• Work order: Where "begin" occurs in a line of the entries below, copy that line.

============

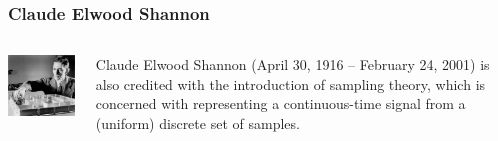 \documentclass{beamer}
\begin{document}
\begin{frame}
\frametitle{Claude Elwood Shannon}
\label{sec-2-11}
\begin{columns}
\begin{column}{0.3\textwidth}
\label{sec-2-11-1}

   \includegraphics[width=.9\linewidth]{image/Shannonmouse.PNG}
\end{column}
\begin{column}{0.7\textwidth}
\label{sec-2-11-2}


   Claude Elwood Shannon (April 30, 1916 – February 24, 2001) is also credited with the introduction of sampling theory, which is concerned with representing a continuous-time signal from a (uniform) discrete set of samples. 
\end{column}
\end{columns}
\end{frame}
\end{document}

============

• Answer to this task:
\begin{document}
\begin{frame}
\begin{columns}
\begin{column}{0.3\textwidth}
\begin{column}{0.7\textwidth}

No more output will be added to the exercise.